More About Passwords

I bet you hate passwords.  It seems like everything you want to today use has a password.  Passwords are hard to remember.  When you think you have a good one, someone asks you to change it.  Passwords suck, and because they suck people hate to think about them.  In most cases people end up selecting a password or two that they can remember, and they reuse that password as much as possible.

But think about how much of your life is digital today–your memories, your social interactions, your communications, your work and your money.  If someone gets your password, how much of your life can they wreck?  What could you lose?

Try this.  Go to this website and test some passwords you use.   I bet you'll be shocked how fast your password would fail under modern password cracking attempts on modern computing hardware.  Now think about the companies that have had password database leaks recently.  Sony.  LinkedIn.  Think about how many sites you create an account on that you really don't know anything about.  If they've made security mistakes in their systems, someone can use their system to get your password.

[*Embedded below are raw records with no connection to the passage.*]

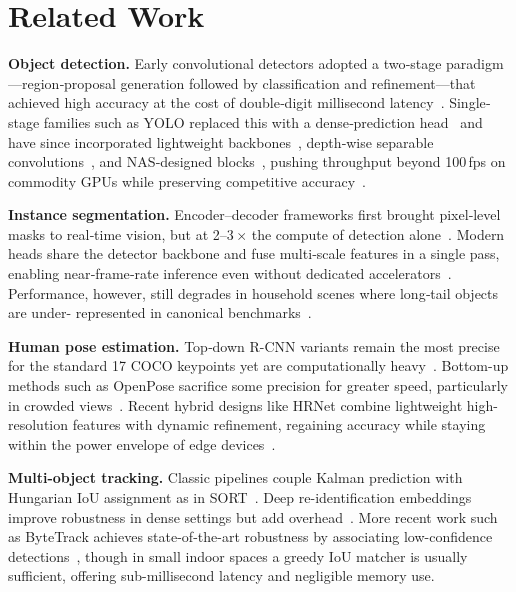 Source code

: 
\section{Related Work}

\textbf{Object detection.} Early convolutional detectors adopted
a two‐stage paradigm---region‐proposal generation followed by
classification and refinement---that achieved high accuracy at the
cost of double‐digit millisecond latency~\cite{girshick2014rcnn,girshick2015fastrcnn}.
Single‐stage families such as YOLO replaced this with a dense‐prediction
head~\cite{redmon2017yolo9000} and have since incorporated lightweight
backbones~\cite{sandler2018mobilenetv2}, depth‐wise separable
convolutions~\cite{chollet2017xception}, and NAS‐designed blocks~\cite{howard2019mobilenetv3},
pushing throughput beyond 100\,fps on commodity GPUs while preserving
competitive accuracy~\cite{bochkovskiy2020yolov4}.

\textbf{Instance segmentation.} Encoder–decoder frameworks first
brought pixel‐level masks to real‐time vision, but at 2--3\,$\times$
the compute of detection alone~\cite{he2017maskrcnn}.  Modern heads share
the detector backbone and fuse multi‐scale features in a single pass,
enabling near‐frame‐rate inference even without dedicated
accelerators~\cite{bolya2019yolact}.  Performance, however, still
degrades in household scenes where long‐tail objects are under-
represented in canonical benchmarks~\cite{tangaro2025homeobjects3k}.

\textbf{Human pose estimation.} Top‐down R-CNN variants remain the
most precise for the standard 17 COCO keypoints yet are
computationally heavy~\cite{he2017maskrcnn}.  Bottom-up methods such
as OpenPose sacrifice some precision for greater speed,
particularly in crowded views~\cite{cao2018openpose}.  Recent hybrid
designs like HRNet combine lightweight high-resolution features
with dynamic refinement, regaining accuracy while staying within
the power envelope of edge devices~\cite{sun2019deep}.

\textbf{Multi-object tracking.} Classic pipelines couple Kalman
prediction with Hungarian IoU assignment as in SORT~\cite{bewley2016simple}.
Deep re-identification embeddings improve robustness in dense
settings but add overhead~\cite{wojke2017simple}.  More recent work
such as ByteTrack achieves state-of-the-art robustness by associating
low-confidence detections~\cite{zhang2022bytetrack}, though in small
indoor spaces a greedy IoU matcher is usually sufficient, offering
sub-millisecond latency and negligible memory use.

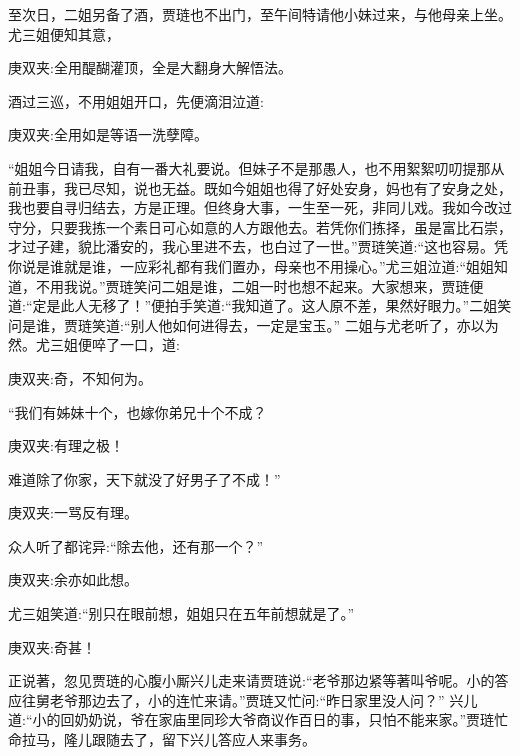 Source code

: \begin{parag}
    至次日，二姐另备了酒，贾琏也不出门，至午间特请他小妹过来，与他母亲上坐。尤三姐便知其意，\begin{note}庚双夹:全用醍醐灌顶，全是大翻身大解悟法。\end{note}酒过三巡，不用姐姐开口，先便滴泪泣道:\begin{note}庚双夹:全用如是等语一洗孽障。\end{note}“姐姐今日请我，自有一番大礼要说。但妹子不是那愚人，也不用絮絮叨叨提那从前丑事，我已尽知，说也无益。既如今姐姐也得了好处安身，妈也有了安身之处，我也要自寻归结去，方是正理。但终身大事，一生至一死，非同儿戏。我如今改过守分，只要我拣一个素日可心如意的人方跟他去。若凭你们拣择，虽是富比石崇，才过子建，貌比潘安的，我心里进不去，也白过了一世。”贾琏笑道:“这也容易。凭你说是谁就是谁，一应彩礼都有我们置办，母亲也不用操心。”尤三姐泣道:“姐姐知道，不用我说。”贾琏笑问二姐是谁，二姐一时也想不起来。大家想来，贾琏便道:“定是此人无移了！”便拍手笑道:“我知道了。这人原不差，果然好眼力。”二姐笑问是谁，贾琏笑道:“别人他如何进得去，一定是宝玉。” 二姐与尤老听了，亦以为然。尤三姐便啐了一口，道:\begin{note}庚双夹:奇，不知何为。\end{note}“我们有姊妹十个，也嫁你弟兄十个不成？\begin{note}庚双夹:有理之极！\end{note}难道除了你家，天下就没了好男子了不成！”\begin{note}庚双夹:一骂反有理。\end{note}众人听了都诧异:“除去他，还有那一个？”\begin{note}庚双夹:余亦如此想。\end{note}尤三姐笑道:“别只在眼前想，姐姐只在五年前想就是了。”\begin{note}庚双夹:奇甚！\end{note}
\end{parag}


\begin{parag}
    正说著，忽见贾琏的心腹小厮兴儿走来请贾琏说:“老爷那边紧等著叫爷呢。小的答应往舅老爷那边去了，小的连忙来请。”贾琏又忙问:“昨日家里没人问？” 兴儿道:“小的回奶奶说，爷在家庙里同珍大爷商议作百日的事，只怕不能来家。”贾琏忙命拉马，隆儿跟随去了，留下兴儿答应人来事务。
\end{parag}


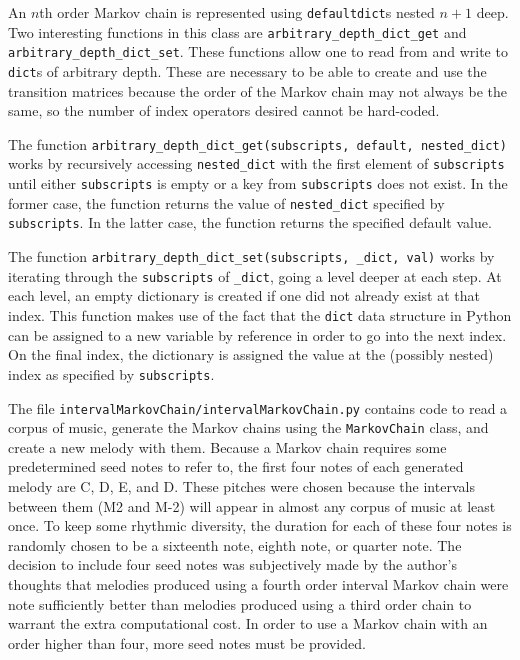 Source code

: An $n$th order Markov chain is represented using \texttt{defaultdict}s nested $n + 1$ deep.
Two interesting functions in this class are \texttt{arbitrary\_depth\_dict\_get} and \texttt{arbitrary\_depth\_dict\_set}.
These functions allow one to read from and write to \texttt{dict}s of arbitrary depth.
These are necessary to be able to create and use the transition matrices because the order of the Markov chain may not always be the same, so the number of index operators desired cannot be hard-coded.

The function \texttt{arbitrary\_depth\_dict\_get(subscripts, default, nested\_dict)} works by recursively accessing \texttt{nested\_dict} with the first element of \texttt{subscripts} until either \texttt{subscripts} is empty or a key from \texttt{subscripts} does not exist.
In the former case, the function returns the value of \texttt{nested\_dict} specified by \texttt{subscripts}.
In the latter case, the function returns the specified default value.

The function \texttt{arbitrary\_depth\_dict\_set(subscripts, \_dict, val)} works by iterating through the \texttt{subscripts} of \texttt{\_dict}, going a level deeper at each step.
At each level, an empty dictionary is created if one did not already exist at that index.
This function makes use of the fact that the \texttt{dict} data structure in Python can be assigned to a new variable by reference in order to go into the next index.
On the final index, the dictionary is assigned the value at the (possibly nested) index as specified by \texttt{subscripts}.

The file \texttt{intervalMarkovChain/intervalMarkovChain.py} contains code to read a corpus of music, generate the Markov chains using the \texttt{MarkovChain} class, and create a new melody with them.
Because a Markov chain requires some predetermined seed notes to refer to, the first four notes of each generated melody are C, D, E, and D.
These pitches were chosen because the intervals between them (M2 and M-2) will appear in almost any corpus of music at least once.
To keep some rhythmic diversity, the duration for each of these four notes is randomly chosen to be a sixteenth note, eighth note, or quarter note.
The decision to include four seed notes was subjectively made by the author's thoughts that melodies produced using a fourth order interval Markov chain were note sufficiently better than melodies produced using a third order chain to warrant the extra computational cost.
In order to use a Markov chain with an order higher than four, more seed notes must be provided.


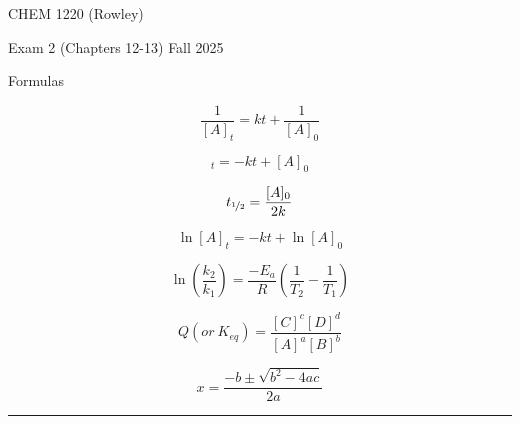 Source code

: \documentclass[12pt, letterpaper]{memoir}
\begin{document}
	\pagestyle{empty}

	\begin{center}
		\vspace{12em}
		{\Huge CHEM 1220 (Rowley)}
    
		{\LARGE Exam 2 (Chapters 12-13) Fall 2025}
	\end{center}

  
  \begin{center}
	{\large Formulas}

  \hrulefill
  \end{center}
	
  \begin{minipage}[c][\stretch{1}][c]{0.46\linewidth}
    \begin{equation*}
      \dfrac{1}{[A]_t} = kt + \dfrac{1}{[A]_0}
    \end{equation*}

    \begin{equation*}
      [A]_t=-kt+[A]_0
    \end{equation*}

    \begin{equation*}
      t_{\nicefrac{1}{2}} = \dfrac{[A]_0}{2k}
    \end{equation*}

    \begin{equation*}
      \ln[A]_t=-kt+\ln[A]_0
    \end{equation*}

    \begin{equation*}
      \ln\left(\dfrac{k_2}{k_1}\right)=\dfrac{-E_a}{R}\left(\dfrac{1}{T_2}-\dfrac{1}{T_1}\right)
    \end{equation*}

    \begin{equation*}
      Q \left(or~K_{eq}\right) = \dfrac{[C]^c[D]^d}{[A]^a[B]^b}
    \end{equation*}

    \begin{equation*}
      x=\dfrac{-b\pm\sqrt{b^2-4ac}}{2a}
    \end{equation*}
  \end{minipage}
  \rule[-210pt]{1.5pt}{420pt}
\end{document}
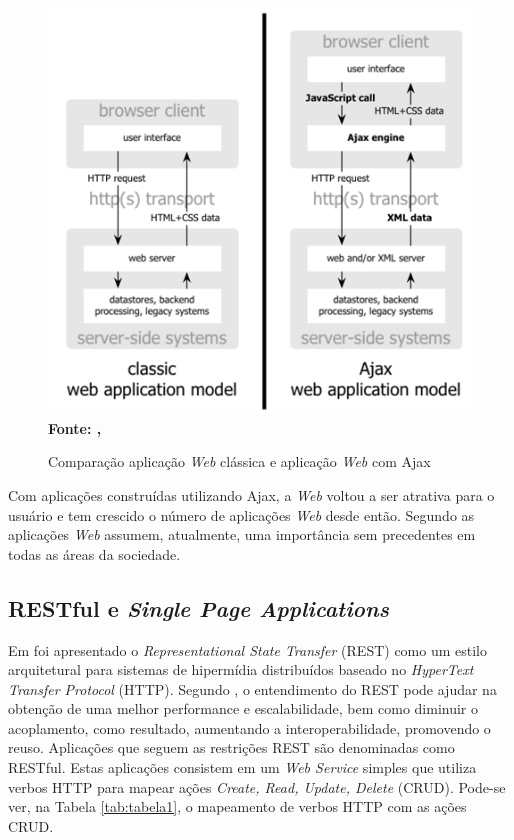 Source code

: \begin{figure}[!ht]
	\centering	
	\caption[\hspace{0.1cm}Comparação aplicação \textit{Web} clássica e aplicação \textit{Web} com Ajax.]{Comparação aplicação \textit{Web} clássica e aplicação \textit{Web} com Ajax}
	  \vspace{-0.4cm}
	\includegraphics[width=.6\textwidth]{figuras/ajax_comparison.png}
	 \vspace{-0.3cm}
	\\\textbf{\footnotesize Fonte: \citeauthor{garrettAjax}, \citeyear{garrettAjax}}
	\label{fig:ajax_comparison}
\end{figure}


Com aplicações construídas utilizando Ajax, a \textit{Web} voltou a ser atrativa para o usuário e tem crescido o número de 
aplicações \textit{Web} desde então. Segundo
 as aplicações \textit{Web} assumem, atualmente, uma importância sem precedentes em todas as áreas da sociedade. 

\subsection{RESTful e \textit{Single Page Applications}}
Em  foi apresentado o \textit{Representational State Transfer} (REST) como um estilo arquitetural 
para sistemas de hipermídia 
distribuídos baseado no \textit{HyperText Transfer Protocol} (HTTP). Segundo , o entendimento do REST 
pode ajudar na obtenção 
de uma melhor performance e escalabilidade, bem como diminuir o acoplamento, como resultado, aumentando a interoperabilidade, promovendo o reuso. 
Aplicações que seguem as restrições REST são denominadas como RESTful. Estas aplicações consistem 
em um \textit{\textit{Web} Service} simples que utiliza 
verbos HTTP para mapear ações \textit{Create, Read, Update, Delete} (CRUD). Pode-se ver, na Tabela \ref{tab:tabela1}, o mapeamento de verbos HTTP 
com as ações CRUD.

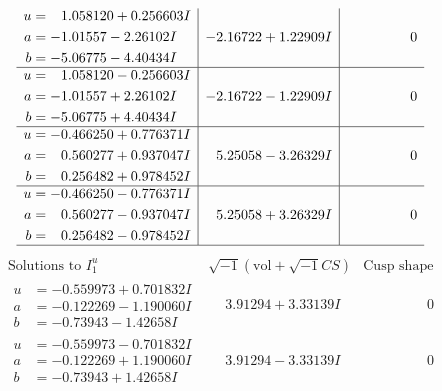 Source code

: \documentclass[1p]{elsarticle_modified}
\theoremstyle{definition}
\newcommand{\I}{\sqrt{-1}}
\begin{document}
$$\begin{array}{c|c|c}
\begin{aligned}
u &= \phantom{-}1.058120 + 0.256603 I \\
a &= -1.01557 - 2.26102 I \\
b &= -5.06775 - 4.40434 I\end{aligned}
 & -2.16722 + 1.22909 I & \phantom{-0.000000 } 0 \\ \hline\begin{aligned}
u &= \phantom{-}1.058120 - 0.256603 I \\
a &= -1.01557 + 2.26102 I \\
b &= -5.06775 + 4.40434 I\end{aligned}
 & -2.16722 - 1.22909 I & \phantom{-0.000000 } 0 \\ \hline\begin{aligned}
u &= -0.466250 + 0.776371 I \\
a &= \phantom{-}0.560277 + 0.937047 I \\
b &= \phantom{-}0.256482 + 0.978452 I\end{aligned}
 & \phantom{-}5.25058 - 3.26329 I & \phantom{-0.000000 } 0 \\ \hline\begin{aligned}
u &= -0.466250 - 0.776371 I \\
a &= \phantom{-}0.560277 - 0.937047 I \\
b &= \phantom{-}0.256482 - 0.978452 I\end{aligned}
 & \phantom{-}5.25058 + 3.26329 I & \phantom{-0.000000 } 0\\
 \hline 
 \end{array}$$\newpage$$\begin{array}{c|c|c}  
\text{Solutions to }I^u_{1}& \I (\text{vol} + \sqrt{-1}CS) & \text{Cusp shape}\\
 \hline 
\begin{aligned}
u &= -0.559973 + 0.701832 I \\
a &= -0.122269 - 1.190060 I \\
b &= -0.73943 - 1.42658 I\end{aligned}
 & \phantom{-}3.91294 + 3.33139 I & \phantom{-0.000000 } 0 \\ \hline\begin{aligned}
u &= -0.559973 - 0.701832 I \\
a &= -0.122269 + 1.190060 I \\
b &= -0.73943 + 1.42658 I\end{aligned}
 & \phantom{-}3.91294 - 3.33139 I & \phantom{-0.000000 } 0 \\ \hline\begin{aligned}

\end{aligned}
\end{array}$$
\end{document}
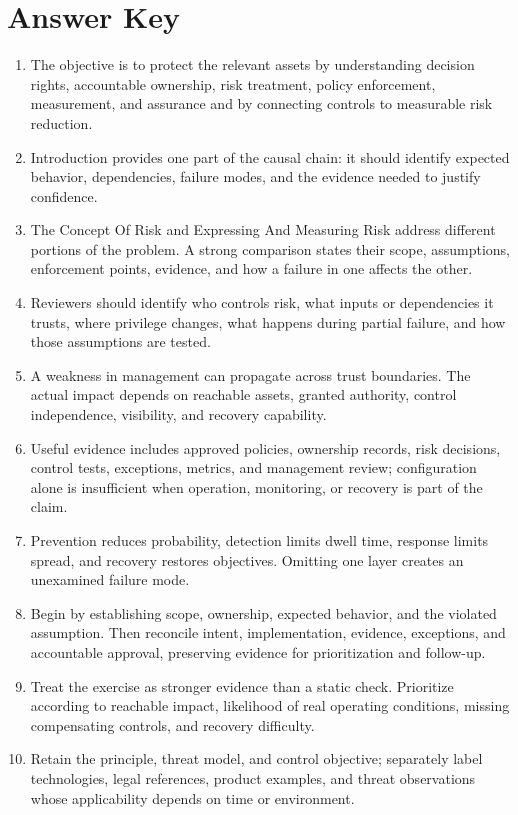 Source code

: \documentclass[11pt,letterpaper]{article}
\begin{document}
\section*{Answer Key}
\begin{enumerate}
\item The objective is to protect the relevant assets by understanding decision rights, accountable ownership, risk treatment, policy enforcement, measurement, and assurance and by connecting controls to measurable risk reduction.
\item Introduction provides one part of the causal chain: it should identify expected behavior, dependencies, failure modes, and the evidence needed to justify confidence.
\item The Concept Of Risk and Expressing And Measuring Risk address different portions of the problem. A strong comparison states their scope, assumptions, enforcement points, evidence, and how a failure in one affects the other.
\item Reviewers should identify who controls risk, what inputs or dependencies it trusts, where privilege changes, what happens during partial failure, and how those assumptions are tested.
\item A weakness in management can propagate across trust boundaries. The actual impact depends on reachable assets, granted authority, control independence, visibility, and recovery capability.
\item Useful evidence includes approved policies, ownership records, risk decisions, control tests, exceptions, metrics, and management review; configuration alone is insufficient when operation, monitoring, or recovery is part of the claim.
\item Prevention reduces probability, detection limits dwell time, response limits spread, and recovery restores objectives. Omitting one layer creates an unexamined failure mode.
\item Begin by establishing scope, ownership, expected behavior, and the violated assumption. Then reconcile intent, implementation, evidence, exceptions, and accountable approval, preserving evidence for prioritization and follow-up.
\item Treat the exercise as stronger evidence than a static check. Prioritize according to reachable impact, likelihood of real operating conditions, missing compensating controls, and recovery difficulty.
\item Retain the principle, threat model, and control objective; separately label technologies, legal references, product examples, and threat observations whose applicability depends on time or environment.
\end{enumerate}
\end{document}
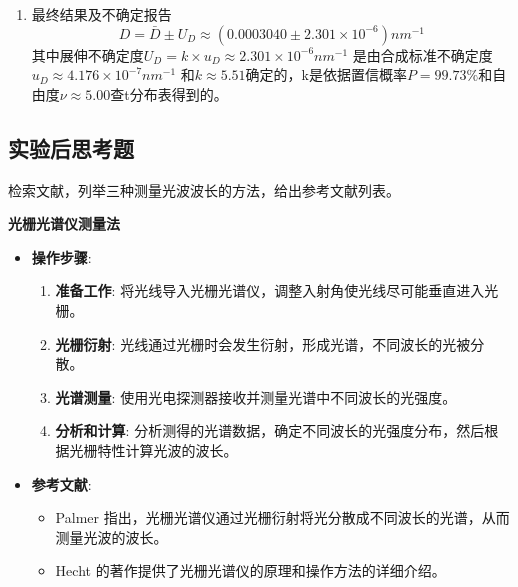 \documentclass[dvipsnames, svgnames,a4paper,11pt]{article}
\begin{document}
\begin{enumerate}
		这里取蓝绿黄各$\pm1$级谱线进行不确定度分析。除此之外，为了方便计算以$nm^{-1}$为单位。
		
		A类评定：按\cref{tab:tab6}取各测量值的实验标准差$u_A=\sigma_{\bar{D}}=\sqrt{\frac{\Sigma D}{n(n-1)}}=3.877\times10^{-7}nm^{-1}$。
		
		B类评定：取前面计算得到的光栅常数d的合成不确定作为D的B类不确定度。
		
		由此计算的到合成不确定度$u_D=\sqrt{u_A^2+\frac{u_B^2}{\bar{d}^4}}\approx 4.176\times10^{-7}nm^{-1}$
		
		\item 最终结果及不确定报告
		\begin{equation*}
			D=\bar{D}\pm U_{D}\approx( 0.0003040\pm  2.301\times10^{-6} )nm^{-1}
		\end{equation*} 
		其中展伸不确定度$U_{D}={k}\times{u_{D}}\approx 2.301\times10^{-6}nm^{-1} $ 是由合成标准不确定度$u_{D}\approx 4.176\times10^{-7}nm^{-1} $ 和$k\approx5.51$确定的，k是依据置信概率$P=99.73\%$和自由度$\nu\approx5.00$查t分布表得到的。
	\end{enumerate}
	
	\clearpage
	\subsection{实验后思考题}
	\begin{question}
		检索文献，列举三种测量光波波长的方法，给出参考文献列表。
	\end{question}
		\textbf{\large 光栅光谱仪测量法}
		\begin{itemize}
			\item \textbf{操作步骤}:
			\begin{enumerate}
				\item \textbf{准备工作}: 将光线导入光栅光谱仪，调整入射角使光线尽可能垂直进入光栅。
				\item \textbf{光栅衍射}: 光线通过光栅时会发生衍射，形成光谱，不同波长的光被分散。
				\item \textbf{光谱测量}: 使用光电探测器接收并测量光谱中不同波长的光强度。
				\item \textbf{分析和计算}: 分析测得的光谱数据，确定不同波长的光强度分布，然后根据光栅特性计算光波的波长。
			\end{enumerate}
			\item \textbf{参考文献}:
			\begin{itemize}
				\item Palmer 指出，光栅光谱仪通过光栅衍射将光分散成不同波长的光谱，从而测量光波的波长。
				\item Hecht 的著作提供了光栅光谱仪的原理和操作方法的详细介绍。
			\end{itemize}
		\end{itemize}
		
\end{document}
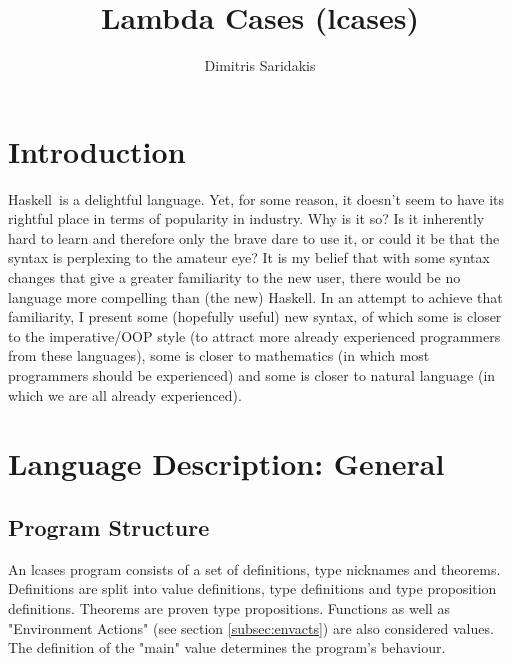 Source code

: \documentclass{article}
\date{}
\author{
  Dimitris Saridakis
}
\def\H{Haskell}
\begin{document}
\title{
\textbf{Lambda Cases (lcases)}
}
\maketitle

\tableofcontents

\newpage
\section{Introduction}

\H\ is a delightful language. Yet, for some reason, it doesn't seem to have
its rightful place in terms of popularity in industry. Why is it so?  Is it
inherently hard to learn and therefore only the brave dare to use it, or could
it be that the syntax is perplexing to the amateur eye? It is my belief that
with some syntax changes that give a greater familiarity to the new user, there
would be no language more compelling than (the new) \H. In an attempt to
achieve that familiarity, I present some (hopefully useful) new syntax, of
which some is closer to the imperative/OOP style (to attract more already
experienced programmers from these languages), some is closer to mathematics
(in which most programmers should be experienced) and some is closer to natural
language (in which we are all already experienced). 

\section{Language Description: General}

\subsection{Program Structure}

An lcases program consists of a set of definitions, type nicknames and
theorems.  Definitions are split into value definitions, type definitions and
type proposition definitions. Theorems are proven type propositions. Functions
as well as "Environment Actions" (see section \ref{subsec:envacts}) are also
considered values. The definition of the "main" value determines the program's
behaviour. 
\end{document}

Once someone has your password they can get into your email.  If they have access to your email, they can change your other passwords.  They can log into your online banking system and transfer all your money.  They can steal your identity and run up credit bills in your name. Ars Technica has a great article on modern password cracking and how quickly most passwords can be compromised.

Passwords matter.  Even though the username password system is flawed, it's all we have in most cases today.  That means it's up to you to make the best out of a bad system.  How?

  • Pick strong, unique passwords.  Password generators can be helpful here.  It's best to generate passwords by some truly random means (like Dice) but using a software generated password is much better than what you are likely using now.  Here's a link to a password generator I like:
  • Don't reuse passwords.  Have a different password for every site or service you use.  I know that sounds hard, and it should.  Most people can't remember dozens of passwords.
  • Use a password manager.  Let your computer do the hard work for you.  Lastpass has a free version, and 1Password  is excellent.  Just make sure you secure these systems with a strong, unique password as shown above.

Using the approaches above you can become a frustrating target for password crackers.  Since so many people select really poor passwords, most crackers aren't going to waste time trying to crack a password that takes months, years or even longer to crack.

The only person that can secure your digital life is you.